The distribution of this document may be restricted by law in certain jurisdictions. Persons into whose possession this document comes are required to inform themselves about and to observe any such restrictions. Any failure to comply with these restrictions may constitute a violation of the securities laws of any such jurisdiction.
This announcement is an advertisement and not a prospectus within the meaning of Directive 2003/71/EC of the European Parliament and of the Council of 4 November 2003, as amended (the “Prospectus Directive”).
With respect to the member States of the European Economic Area which have implemented the Prospectus Directive, no action has been undertaken or will be undertaken to make an offer to the public of the securities referred to herein requiring a publication of a prospectus in any relevant member State other than France. As a result, the securities may not and will not be offered in any relevant member State other than France except in accordance with the exemptions set forth in Article 3(2) of the Prospectus Directive, if they have been implemented in that relevant member State, or under any other circumstances which do not require the publication by EPS of a prospectus pursuant to Article 3 of the Prospectus Directive and/or to applicable regulations of that relevant member State.

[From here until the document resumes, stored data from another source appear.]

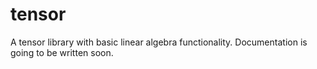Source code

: # tensor
A tensor library with basic linear algebra functionality.
Documentation is going to be written soon.
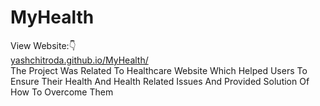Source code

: # MyHealth
View Website:👇 
<br>
<a href="yashchitroda.github.io/MyHealth/">yashchitroda.github.io/MyHealth/</a><br>
The Project Was Related To Healthcare Website Which Helped Users To Ensure Their Health And Health Related Issues And Provided Solution Of How To Overcome Them
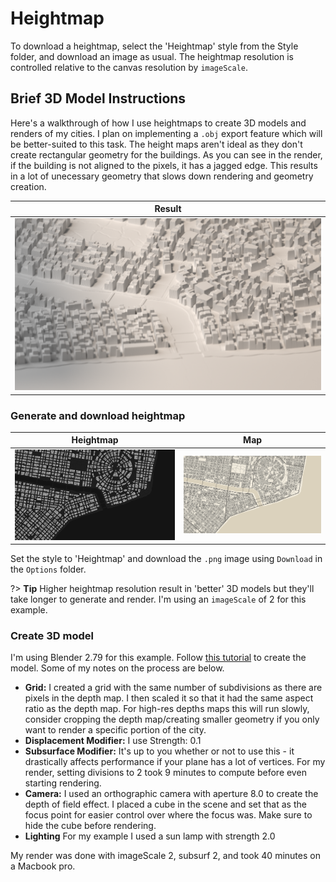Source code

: # Heightmap

To download a heightmap, select the 'Heightmap' style from the Style folder, and download an image as usual.
The heightmap resolution is controlled relative to the canvas resolution by `imageScale`.

## Brief 3D Model Instructions

Here's a walkthrough of how I use heightmaps to create 3D models and renders of my cities.
I plan on implementing a `.obj` export feature which will be better-suited to this task. The height maps aren't ideal as they don't create rectangular geometry for the buildings. As you can see in the render, if the building is not aligned to the pixels, it has a jagged edge. This results in a lot of unecessary geometry that slows down rendering and geometry creation.

| Result |
| :----------: |
| ![Result](images/heightmap/heightmap_render.png) |

### Generate and download heightmap

| Heightmap | Map |
| :----------: | :----------: |
| ![Heightmap](images/heightmap/map(65).png) | ![Map](images/heightmap/map(66).png) |

Set the style to 'Heightmap' and download the `.png` image using `Download` in the `Options` folder. 

?> **Tip** Higher heightmap resolution result in 'better' 3D models but they'll take longer to generate and render. I'm using an `imageScale` of 2 for this example.

### Create 3D model

I'm using Blender 2.79 for this example.
Follow [this tutorial](https://johnflower.org/tutorial/make-mountains-blender-heightmaps) to create the model. Some of my notes on the process are below.

- **Grid:** I created a grid with the same number of subdivisions as there are pixels in the depth map. I then scaled it so that it had the same aspect ratio as the depth map. For high-res depths maps this will run slowly, consider cropping the depth map/creating smaller geometry if you only want to render a specific portion of the city.
- **Displacement Modifier:** I use Strength: 0.1
- **Subsurface Modifier:** It's up to you whether or not to use this - it drastically affects performance if your plane has a lot of vertices. For my render, setting divisions to 2 took 9 minutes to compute before even starting rendering.
- **Camera:** I used an orthographic camera with aperture 8.0 to create the depth of field effect. I placed a cube in the scene and set that as the focus point for easier control over where the focus was. Make sure to hide the cube before rendering.
- **Lighting** For my example I used a sun lamp with strength 2.0

My render was done with imageScale 2, subsurf 2, and took 40 minutes on a Macbook pro.

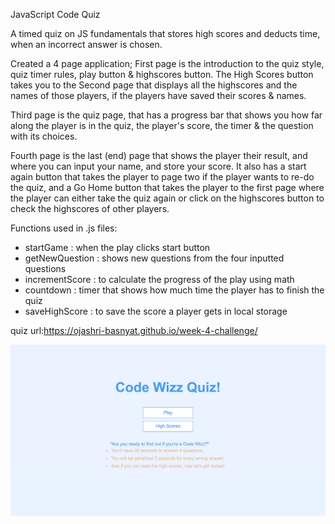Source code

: JavaScript Code Quiz

A timed quiz on JS fundamentals that stores high scores and deducts time, when an incorrect answer is chosen. 

Created a 4 page application; First page is the introduction to the quiz style, quiz timer rules, play button & highscores button. The High Scores button takes you to the
Second page that displays all the highscores and the names of those players, if the players have saved their scores & names. 

Third page is the quiz page, that has a progress bar that shows you how far along the player is in the quiz, the player's score, the timer & the question with its choices. 

Fourth page is the last (end) page that shows the player their result, and where you can input your name, and store your score. It also has a start again button that takes the player to page two if the player wants to re-do the quiz, and a Go Home button that takes the player to the first page where the player can either take the quiz again or click on the highscores button to check the highscores of other players.

Functions used in .js files: 
- startGame : when the play clicks start button
- getNewQuestion : shows new questions from the four inputted questions
- incrementScore : to calculate the progress of the play using math 
- countdown : timer that shows how much time the player has to finish the quiz
- saveHighScore : to save the score a player gets in local storage 

quiz url:https://ojashri-basnyat.github.io/week-4-challenge/

<img src="assets/images/Screen Shot 2021-01-13 at 8.05.15 PM.png">
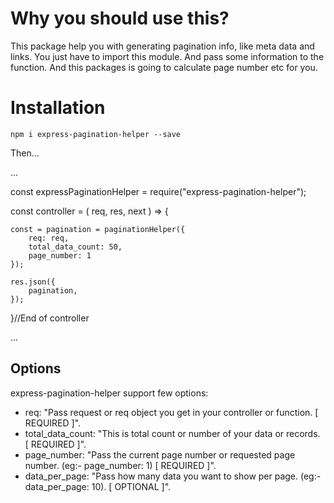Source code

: # Why you should use this?

This package help you with generating pagination info, like meta data and links.
You just have to import this module. And pass some information to the function.
And this packages is going to calculate page number etc for you.


# Installation

`npm i express-pagination-helper --save`

Then...

...

const expressPaginationHelper = require("express-pagination-helper");

const controller = ( req, res, next ) => {

    const = pagination = paginationHelper({
        req: req, 
        total_data_count: 50, 
        page_number: 1
    });

    res.json({
        pagination,
    });

}//End of controller



...


## Options

express-pagination-helper support few options:

* req: "Pass request or req object you get in your controller or function.  [ REQUIRED ]".
* total_data_count: "This is total count or number of your data or records. [ REQUIRED ]".
* page_number: "Pass the current page number or requested page number. (eg:- page_number: 1) [ REQUIRED ]".
* data_per_page: "Pass how many data you want to show per page. (eg:- data_per_page: 10). [ OPTIONAL ]".


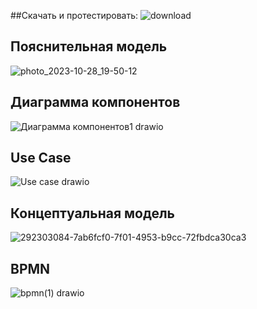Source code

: ##Скачать и протестировать:
![download]([https://github.com/MITTORY/MitREC/assets/40243680/baf2f474-8244-4a24-98d4-58a1ebb954ac](https://disk.yandex.ru/d/-hyqMx8IGqrpxg))


## Пояснительная модель
![photo_2023-10-28_19-50-12](https://github.com/MITTORY/MitREC/assets/40243680/fa391c6f-92f5-49b7-8c4b-733adefbec1c)

## Диаграмма компонентов
![Диаграмма компонентов1 drawio](https://github.com/MITTORY/MitREC/assets/40243680/ca69adb7-61bc-4ca9-b89e-9b436e33d14a)

## Use Case
![Use case drawio](https://github.com/MITTORY/MitREC/assets/40243680/54311a51-450d-434d-ac28-29a85bde3560)

## Концептуальная модель
![292303084-7ab6fcf0-7f01-4953-b9cc-72fbdca30ca3](https://github.com/MITTORY/MitREC/assets/40243680/a558f889-6a33-46c8-9412-bc16c6b08b6c)

## BPMN
![bpmn(1) drawio](https://github.com/MITTORY/MitREC/assets/40243680/ba0a06cb-2b7c-421d-9749-c73036b00040)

For the purposes of the provisions above, the expression “offer to the public” in relation to any securities in any relevant member State, means any communication, to individuals or legal entities, in any form and by any means, of sufficient information on the terms and conditions of the offering and on the securities to be offered, thereby enabling an investor to decide to purchase or subscribe for the securities, as the same may be varied in that relevant member State.
These selling restrictions with respect to relevant member States apply in addition to any other selling restrictions which may be applicable in the relevant member States.